Comment 6 H.J. Lu 2021-01-25 15:02:48 UTC
(In reply to Martin Liska from comment #4)
> (In reply to H.J. Lu from comment #3)
> > Created attachment 13152 [details]
> > A POC
> > 
> > On Linux/x86-64
> > 
> >    text	   data	    bss	    dec	    hex	filename
> > 2606362	   8376	   6072	2620810	 27fd8a	ld.orig
> > 1901779	   8296	   6072	1916147	 1d3cf3	ld.compressed
> > 
> > Use zstd may use less space.
> 
> Thank you for the work H.J. I can see the approach helps a bit, but we would
> get a better compression ratio if all linker scripts are compressed at once.


That will require non-trivial changes in ld.

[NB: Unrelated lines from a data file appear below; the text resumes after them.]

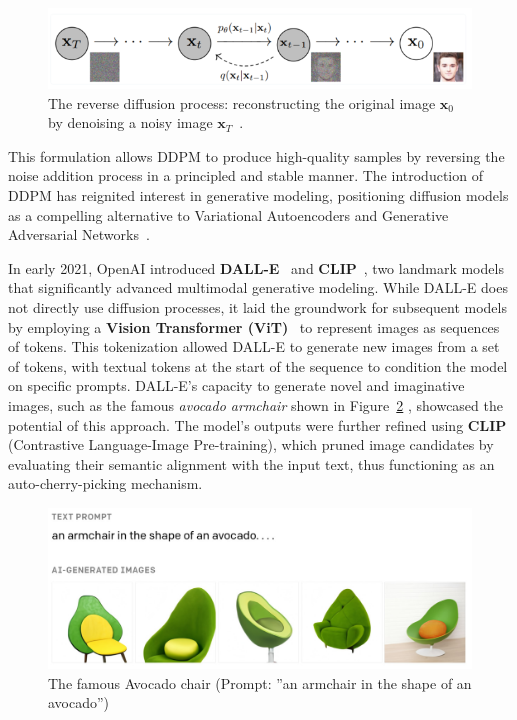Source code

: \documentclass[12pt,DIV14,BCOR12mm,a4paper,footinclude=false,headinclude,parskip=half-,twoside,openright,cleardoublepage=empty,toc=index,bibliography=totoc,listof=totoc]{scrreprt}
\numberwithin{equation}{chapter}
\begin{document}
\begin{figure}
	\centering
	\includegraphics[scale=.9]{../media/diffusion_reverse_process.png}
	\caption{The reverse diffusion process: reconstructing the original image \(\mathbf{x}_0\) by denoising a noisy image \(\mathbf{x}_T\)~\cite{diffusion2}.}
	\label{reverse}
\end{figure}

This formulation allows DDPM to produce high-quality samples by reversing the noise addition process in a principled and stable manner. The introduction of DDPM has reignited interest in generative modeling, positioning diffusion models as a compelling alternative to Variational Autoencoders and Generative Adversarial Networks~\cite{nichol2021improved}.

In early 2021, OpenAI introduced \textbf{DALL-E}~\cite{DALL_E} and \textbf{CLIP}~\cite{CLIP}, two landmark models that significantly advanced multimodal generative modeling. While DALL-E does not directly use diffusion processes, it laid the groundwork for subsequent models by employing a \textbf{Vision Transformer (ViT)}~\cite{ViT} to represent images as sequences of tokens. This tokenization allowed DALL-E to generate new images from a set of tokens, with textual tokens at the start of the sequence to condition the model on specific prompts. DALL-E's capacity to generate novel and imaginative images, such as the famous \emph{avocado armchair} shown in Figure~\ref{AvacadoArmchair} , showcased the potential of this approach. The model's outputs were further refined using \textbf{CLIP} (Contrastive Language-Image Pre-training), which pruned image candidates by evaluating their semantic alignment with the input text, thus functioning as an auto-cherry-picking mechanism.
\begin{figure}
	\centering
	\includegraphics[scale=.3]{../media/DallE-AvacadoArmchair_1208x459.jpg}
	\caption{The famous Avocado chair (Prompt: ”an armchair in the shape of an avocado”)~\cite{openai2021}}
	\label{AvacadoArmchair}
\end{figure}
\end{document}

> Btw. why are the scripts embedded in ld.bfd? Can't be they distributed as a
> list of configuration files?

You can just copy ld to another machine.
Comment 7 Sourceware Commits 2021-01-26 10:30:40 UTC
The master branch has been updated by Alan Modra <amodra@sourceware.org>:

https://sourceware.org/git/gitweb.cgi?p=binutils-gdb.git;h=1c9c9b9b55520b36c15af94ee0803f0922b3ca09

commit 1c9c9b9b55520b36c15af94ee0803f0922b3ca09
Author: Alan Modra <amodra@gmail.com>
Date:   Tue Jan 26 10:48:09 2021 +1030

    PR27226, ld.bfd contains huge .rodata section
    
    This makes it possible to build ld without any compiled-in scripts,
    by setting COMPILE_IN=no in the environment.  pe, beos and pdp11
    targets didn't support scripts from the file system, with pdp11
    nastily editing the ld/ldscripts file so that the built-in script
    didn't match.
    
            PR 27226
            * emulparams/alphavms.sh: Don't set COMPILE_IN.
            * emulparams/elf64_ia64_vms.sh: Likewise.
            * emulparams/elf64mmix.sh: Likewise.
            * emulparams/elf_iamcu.sh: Likewise.
            * emulparams/elf_k1om.sh: Likewise.
            * emulparams/elf_l1om.sh: Likewise.
            * emulparams/mmo.sh: Likewise.
            * emulparams/pdp11.sh: Set DATA_SEG_ADDR.
            * scripttempl/pdp11.sc: Use it.
            * emultempl/pdp11.em: Don't edit .xn script for separate_code,
            instead use .xe script.  Support scripts from file system.
            * emultempl/beos.em: Support scripts from file system.
            * emultempl/pe.em: Likewise.
            * emultempl/pep.em: Likewise.
            * testsuite/ld-bootstrap/bootstrap.exp: Make tmpdir/ldscripts link.